Elle n’aimait pas cet homme avec ses grands airs, son côté mégalomane, et ses manières de dandy qui cachaient mal l’esprit rusé et violent qui s’agitait sous la surface. Il ne lui avait toujours pas dit son nom, et ne le lui dirait probablement jamais, lui qui se plaisait à se faire appeler « Commodore ». Il vida un autre verre de vin, qu’il reposa bruyamment sur la table, et pointa sa fourchette vers son interlocutrice :

- Vous avez encore faim ? Non ? Dommage, car il nous reste encore du cabillaud. Ah vraiment vous devriez vous faire plaisir, il est rare que nous puissions si bien manger, nous qui sommes toujours en mer, occupés à sillonner les côtes de toutes allégeances.

Elle se retint de lever les yeux au ciel, et se contenta d’incliner poliment la tête avec un sourire. Être jolie et se taire.

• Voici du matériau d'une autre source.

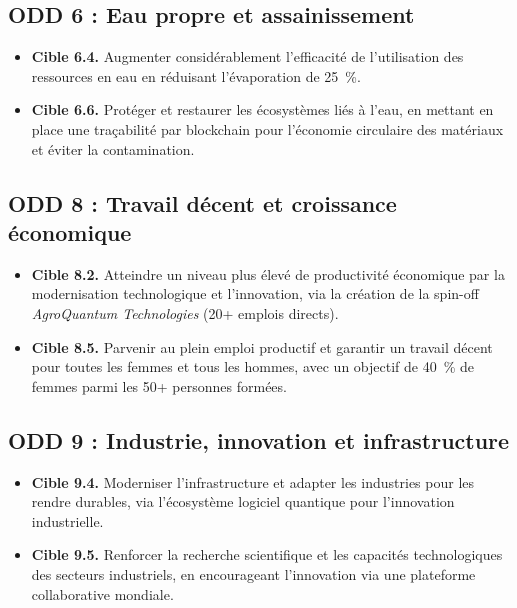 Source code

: \documentclass[12pt, a4paper]{article}
\begin{document}
\subsection{ODD 6 : Eau propre et assainissement}
\begin{itemize}
    \item \textbf{Cible 6.4.} Augmenter considérablement l'efficacité de l'utilisation des ressources en eau en réduisant l'évaporation de \SI{25}{\percent}.

    \item \textbf{Cible 6.6.} Protéger et restaurer les écosystèmes liés à l'eau, en mettant en place une traçabilité par blockchain pour l'économie circulaire des matériaux et éviter la contamination.
\end{itemize}

\subsection{ODD 8 : Travail décent et croissance économique}
\begin{itemize}
    \item \textbf{Cible 8.2.} Atteindre un niveau plus élevé de productivité économique par la modernisation technologique et l'innovation, via la création de la spin-off \textit{AgroQuantum Technologies} (\num{20}+ emplois directs).

    \item \textbf{Cible 8.5.} Parvenir au plein emploi productif et garantir un travail décent pour toutes les femmes et tous les hommes, avec un objectif de \SI{40}{\percent} de femmes parmi les \num{50}+ personnes formées.
\end{itemize}

\subsection{ODD 9 : Industrie, innovation et infrastructure}
\begin{itemize}
    \item \textbf{Cible 9.4.} Moderniser l'infrastructure et adapter les industries pour les rendre durables, via l'écosystème logiciel quantique pour l'innovation industrielle.

    \item \textbf{Cible 9.5.} Renforcer la recherche scientifique et les capacités technologiques des secteurs industriels, en encourageant l'innovation via une plateforme collaborative mondiale.
\end{itemize}
\end{document}
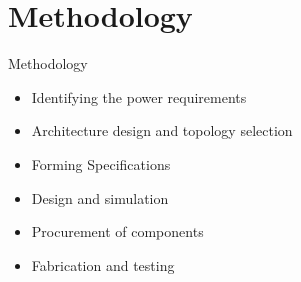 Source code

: \documentclass[aspectratio=169]{beamer}
\begin{document}
	\section{Methodology}	
	\begin{frame}{Methodology}
		\begin{itemize}
			
			\item Identifying the power requirements
			\item Architecture design and topology selection
			\item Forming Specifications
			
			\item Design and simulation
			\item Procurement of components
			\item Fabrication and testing
			
		\end{itemize} 
		
	\end{frame}
\end{document}
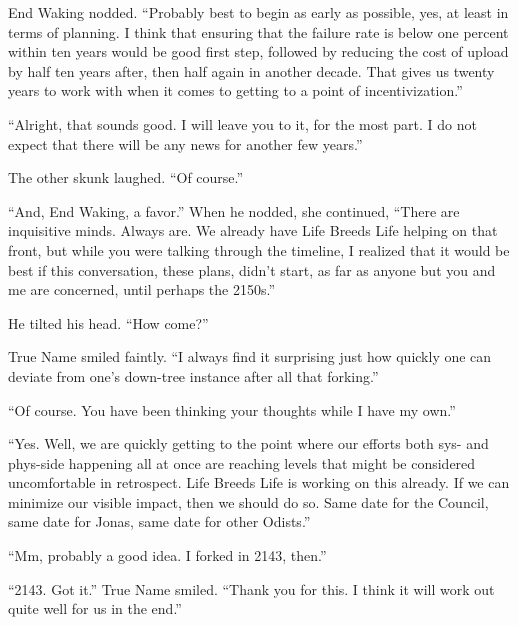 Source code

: End Waking nodded. ``Probably best to begin as early as possible, yes, at least in terms of planning. I think that ensuring that the failure rate is below one percent within ten years would be good first step, followed by reducing the cost of upload by half ten years after, then half again in another decade. That gives us twenty years to work with when it comes to getting to a point of incentivization.''

``Alright, that sounds good. I will leave you to it, for the most part. I do not expect that there will be any news for another few years.''

The other skunk laughed. ``Of course.''

``And, End Waking, a favor.'' When he nodded, she continued, ``There are inquisitive minds. Always are. We already have Life Breeds Life helping on that front, but while you were talking through the timeline, I realized that it would be best if this conversation, these plans, didn't start, as far as anyone but you and me are concerned, until perhaps the 2150s.''

He tilted his head. ``How come?''

True Name smiled faintly. ``I always find it surprising just how quickly one can deviate from one's down-tree instance after all that forking.''

``Of course. You have been thinking your thoughts while I have my own.''

``Yes. Well, we are quickly getting to the point where our efforts both sys- and phys-side happening all at once are reaching levels that might be considered uncomfortable in retrospect. Life Breeds Life is working on this already. If we can minimize our visible impact, then we should do so. Same date for the Council, same date for Jonas, same date for other Odists.''

``Mm, probably a good idea. I forked in 2143, then.''

``2143. Got it.'' True Name smiled. ``Thank you for this. I think it will work out quite well for us in the end.''
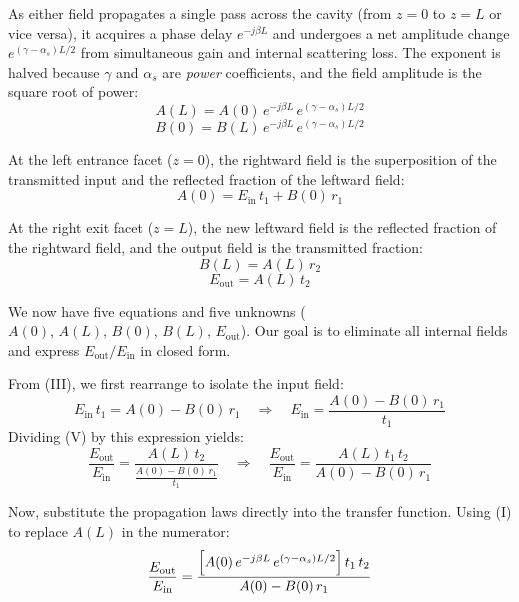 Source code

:As either field propagates a single pass across the cavity (from $z=0$ to $z=L$ or vice versa), it acquires a phase delay $e^{-j\beta L}$ and undergoes a net amplitude change $e^{(\gamma-\alpha_s)L/2}$ from simultaneous gain and internal scattering loss. The exponent is halved because $\gamma$ and $\alpha_s$ are \emph{power} coefficients, and the field amplitude is the square root of power:
\begin{equation}
    A(L) = A(0)\,e^{-j\beta L}\,e^{(\gamma-\alpha_s)L/2} \tag{I}
\end{equation}
\begin{equation}
    B(0) = B(L)\,e^{-j\beta L}\,e^{(\gamma-\alpha_s)L/2} \tag{II}
\end{equation}

At the left entrance facet ($z = 0$), the rightward field is the superposition of the transmitted input and the reflected fraction of the leftward field:
\begin{equation}
    A(0) = E_{\text{in}}\,t_1 + B(0)\,r_1 \tag{III}
\end{equation}

At the right exit facet ($z = L$), the new leftward field is the reflected fraction of the rightward field, and the output field is the transmitted fraction:
\begin{equation}
    B(L) = A(L)\,r_2 \tag{IV}
\end{equation}
\begin{equation}
    E_{\text{out}} = A(L)\,t_2 \tag{V}
\end{equation}

We now have five equations and five unknowns ($A(0),\,A(L),\,B(0),\,B(L),\,E_{\text{out}}$). Our goal is to eliminate all internal fields and express $E_{\text{out}}/E_{\text{in}}$ in closed form.

From \textup{(III)}, we first rearrange to isolate the input field:
\begin{equation*}
    E_{\text{in}}\,t_1 = A(0) - B(0)\,r_1 \quad \Rightarrow \quad E_{\text{in}} = \frac{A(0) - B(0)\,r_1}{t_1}
\end{equation*}
Dividing \textup{(V)} by this expression yields:
\begin{equation}
    \frac{E_{\text{out}}}{E_{\text{in}}} = \frac{A(L)\,t_2}{\displaystyle \frac{A(0)-B(0)\,r_1}{t_1}} \quad \Rightarrow \quad \frac{E_{\text{out}}}{E_{\text{in}}} = \frac{A(L)\,t_1\,t_2}{A(0)-B(0)\,r_1} \tag{VI}
\end{equation}

Now, substitute the propagation laws directly into the transfer function. Using \textup{(I)} to replace $A(L)$ in the numerator:
\begin{equation*}
    \frac{E_{\text{out}}}{E_{\text{in}}} = \frac{\Bigl[A(0)\,e^{-j\beta L}\,e^{(\gamma-\alpha_s)L/2}\Bigr]\,t_1\,t_2}{A(0)-B(0)\,r_1}
\end{equation*}


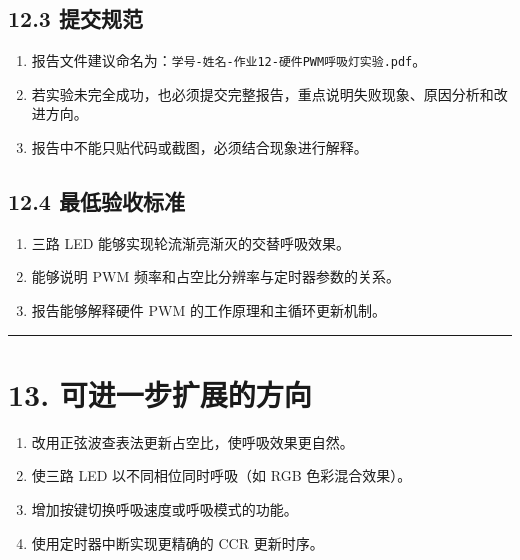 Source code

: \documentclass[
  chinese,
  UTF8,
  oneside,
  openany]{ctexbook}
\providecommand{\tightlist}{%
  \setlength{\itemsep}{0pt}\setlength{\parskip}{0pt}}
\begin{document}
\subsection{12.3 提交规范}\label{ux63d0ux4ea4ux89c4ux8303-7}

\begin{enumerate}
\def\labelenumi{\arabic{enumi}.}
\tightlist
\item
  报告文件建议命名为：\texttt{学号-姓名-作业12-硬件PWM呼吸灯实验.pdf}。
\item
  若实验未完全成功，也必须提交完整报告，重点说明失败现象、原因分析和改进方向。
\item
  报告中不能只贴代码或截图，必须结合现象进行解释。
\end{enumerate}

\subsection{12.4
最低验收标准}\label{ux6700ux4f4eux9a8cux6536ux6807ux51c6-7}

\begin{enumerate}
\def\labelenumi{\arabic{enumi}.}
\tightlist
\item
  三路 LED 能够实现轮流渐亮渐灭的交替呼吸效果。
\item
  能够说明 PWM 频率和占空比分辨率与定时器参数的关系。
\item
  报告能够解释硬件 PWM 的工作原理和主循环更新机制。
\end{enumerate}

\begin{center}\rule{0.5\linewidth}{0.5pt}\end{center}

\section{13.
可进一步扩展的方向}\label{ux53efux8fdbux4e00ux6b65ux6269ux5c55ux7684ux65b9ux5411-4}

\begin{enumerate}
\def\labelenumi{\arabic{enumi}.}
\tightlist
\item
  改用正弦波查表法更新占空比，使呼吸效果更自然。
\item
  使三路 LED 以不同相位同时呼吸（如 RGB 色彩混合效果）。
\item
  增加按键切换呼吸速度或呼吸模式的功能。
\item
  使用定时器中断实现更精确的 CCR 更新时序。
\end{enumerate}
\end{document}
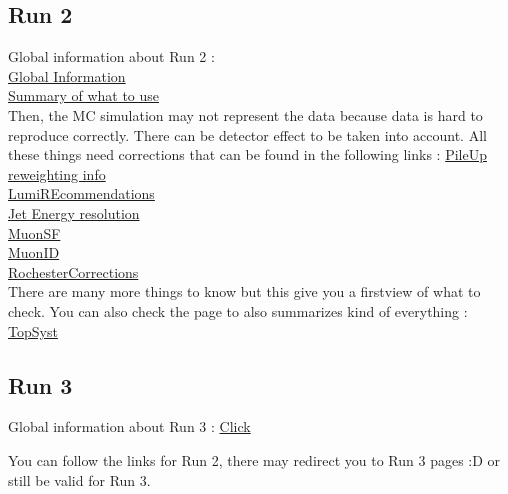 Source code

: \documentclass[reprint, a4paper, nofootinbib, amsmath, amssymb, aps]{revtex4-1}
\begin{document}
\subsection{Run 2}
    Global information about Run 2 : \\
    \href{https://twiki.cern.ch/twiki/bin/view/CMS/PdmVRun2LegacyAnalysis}{Global Information} \\
    \href{https://twiki.cern.ch/twiki/bin/viewauth/CMS/PdmVAnalysisSummaryTable}{Summary of what to use} \\
    Then, the MC simulation may not represent the data because data is hard to reproduce correctly. There can be detector effect to be taken into account. All these things need corrections that can be found in the following links : 
    \href{https://twiki.cern.ch/twiki/bin/view/CMS/PileupJetIDUL#Recommendations_for_2018_UL_data}{PileUp reweighting info} \\
    \href{https://twiki.cern.ch/twiki/bin/view/CMS/LumiRecommendationsRun2}{LumiREcommendations} \\
    \href{https://twiki.cern.ch/twiki/bin/view/CMSPublic/WorkBookJetEnergyResolution}{Jet Energy resolution} \\
    \href{https://indico.cern.ch/event/1247210/sessions/478562/attachments/2587866/4465075/MuonPOG_tutorial_part2.pdf}{MuonSF} \\
    \href{https://twiki.cern.ch/twiki/bin/viewauth/CMS/SWGuideMuonIdRun2}{MuonID} \\
    \href{https://twiki.cern.ch/twiki/bin/view/CMS/RochcorMuon}{RochesterCorrections}\\
    There are many more things to know but this give you a firstview of what to check. You can also check the page to also summarizes kind of everything : \href{https://twiki.cern.ch/twiki/bin/view/CMS/TopSystematics}{TopSyst} 
    
\subsection{Run 3}
    Global information about Run 3 : \href{https://twiki.cern.ch/twiki/bin/view/CMS/PdmVRun3Analysis#Run_3_Analysis}{Click}

    You can follow the links for Run 2, there may redirect you to Run 3 pages :D or still be valid for Run 3.
\end{document}
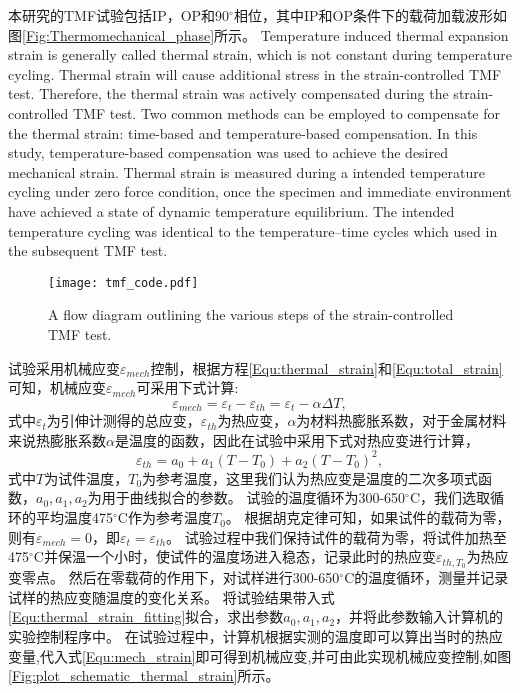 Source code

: 本研究的TMF试验包括IP，OP和90$^\circ$相位，其中IP和OP条件下的载荷加载波形如图\ref{Fig:Thermomechanical_phase}所示。
Temperature induced thermal expansion strain is generally called thermal strain, which is not constant during temperature cycling. Thermal strain will cause additional stress in the strain-controlled TMF test. Therefore, the thermal strain was actively compensated during the strain-controlled TMF test. Two common methods can be employed to compensate for the thermal strain: time-based and temperature-based compensation. In this study, temperature-based compensation was used to achieve the desired mechanical strain. Thermal strain is measured during a intended temperature cycling under zero force condition, once the specimen and immediate environment have achieved a state of dynamic temperature equilibrium. The intended temperature cycling was identical to the temperature–time cycles which used in the subsequent TMF test.

\begin{figure}[!htp]
\centering
\texttt{[image: tmf\_code.pdf]}
\caption{A flow diagram outlining the various steps of the strain-controlled TMF test.}
\label{Fig:tmf_code}
\end{figure}

试验采用机械应变$\varepsilon_{mech}$控制，根据方程\ref{Equ:thermal_strain}和\ref{Equ:total_strain}可知，机械应变$\varepsilon_{mech}$可采用下式计算:
\begin{equation}
\varepsilon_{mech}=\varepsilon_{t}-\varepsilon_{th}=\varepsilon_{t}-\alpha\Delta T,
\label{Equ:mech_strain}
\end{equation}
式中$\varepsilon_{t}$为引伸计测得的总应变，$\varepsilon_{th}$为热应变，$\alpha$为材料热膨胀系数，对于金属材料来说热膨胀系数$\alpha$是温度的函数，因此在试验中采用下式对热应变进行计算，
\begin{equation}
\varepsilon_{th}=a_0+a_1(T-T_0)+a_2(T-T_0)^2,
\label{Equ:thermal_strain_fitting}
\end{equation}
式中$T$为试件温度，$T_0$为参考温度，这里我们认为热应变是温度的二次多项式函数，$a_0,a_1,a_2$为用于曲线拟合的参数。
试验的温度循环为300-650$^\circ$C，我们选取循环的平均温度475$^\circ$C作为参考温度$T_0$。
根据胡克定律可知，如果试件的载荷为零，则有$\varepsilon_{mech}=0$，即$\varepsilon_{t}=\varepsilon_{th}$。
试验过程中我们保持试件的载荷为零，将试件加热至475$^\circ$C并保温一个小时，使试件的温度场进入稳态，记录此时的热应变$\varepsilon_{th,T_0}$为热应变零点。
然后在零载荷的作用下，对试样进行300-650$^\circ$C的温度循环，测量并记录试样的热应变随温度的变化关系。
将试验结果带入式\ref{Equ:thermal_strain_fitting}拟合，求出参数$a_0,a_1,a_2$，并将此参数输入计算机的实验控制程序中。
在试验过程中，计算机根据实测的温度即可以算出当时的热应变量,代入式\ref{Equ:mech_strain}即可得到机械应变,并可由此实现机械应变控制,如图\ref{Fig:plot_schematic_thermal_strain}所示。











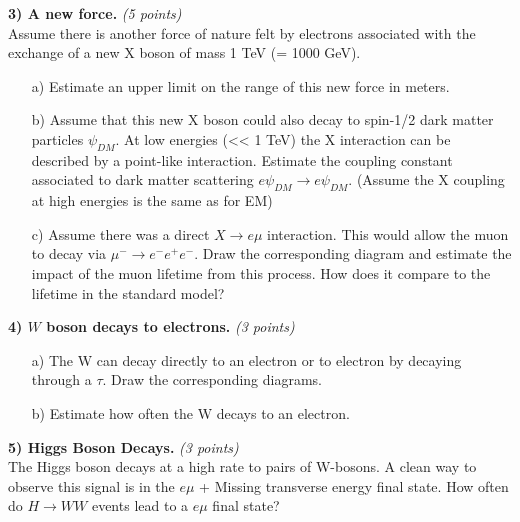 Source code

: {\textbf{3) A new force. } \hfill \textit{(5 points)}\\
Assume there is another force of nature felt by electrons associated with the exchange of a new X boson of mass 1 TeV (= 1000 GeV).
\begin{itemize}
\item[a)]{ Estimate an upper limit on the range of this new force in meters.
}
\item[b)]{ Assume that this new X boson could also decay to spin-1/2 dark matter particles $\psi_{DM}$. At low energies (<< 1 TeV) the X interaction can be described by a point-like interaction. Estimate the coupling constant associated to dark matter scattering $e \psi_{DM} \rightarrow e \psi_{DM}$.   (Assume the X coupling at high energies is the same as for EM)  }
\item[c)]{ Assume there was a direct $X\rightarrow e\mu$ interaction. This would allow the muon to decay via $\mu^- \rightarrow e^-e^+e^-$. Draw the corresponding diagram and estimate the impact of the muon lifetime from this process.  How does it compare to the lifetime in the standard model?     }
\end{itemize}

\clearpage

\textbf{4)  $W$ boson decays to electrons. } \hfill \textit{(3 points)}\\
\begin{itemize}
\item[a)]{ The W can decay directly to an electron or to electron by decaying through a $\tau$. Draw the corresponding diagrams.}
\item[b)]{ Estimate how often the W decays to an electron. }
\end{itemize}           

\vspace*{0.25in}

\textbf{5) Higgs Boson Decays. } \hfill \textit{(3 points)}\\
The Higgs boson decays at a high rate to pairs of W-bosons.
A clean way to observe this signal is in the $e\mu$ + Missing transverse energy final state. How often do $H\rightarrow WW$ events lead to a $e\mu$ final state?

\vspace*{0.25in}

}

Elle savait exactement ce qu’il attendait d’elle pour le moment.

- Je disais donc, nous avons beaucoup de réparations à faire avant de pouvoir reprendre la mer. Djahar’Mok n’est pas le port le mieux équipé pour cela, ce qui va nous ralentir un peu… Mais rien de grave, rien de grave. Désormais que nous avons Lasgarnë, nous pouvons nous reposer un peu… Si en plus vous me dîtes que vous pouvez mettre la main sur mon héritage… ha ! J’ai presque envie de danser.

Fort heureusement, il resta assis, et continua à manger avec un raffinement qui ne lui allait guère.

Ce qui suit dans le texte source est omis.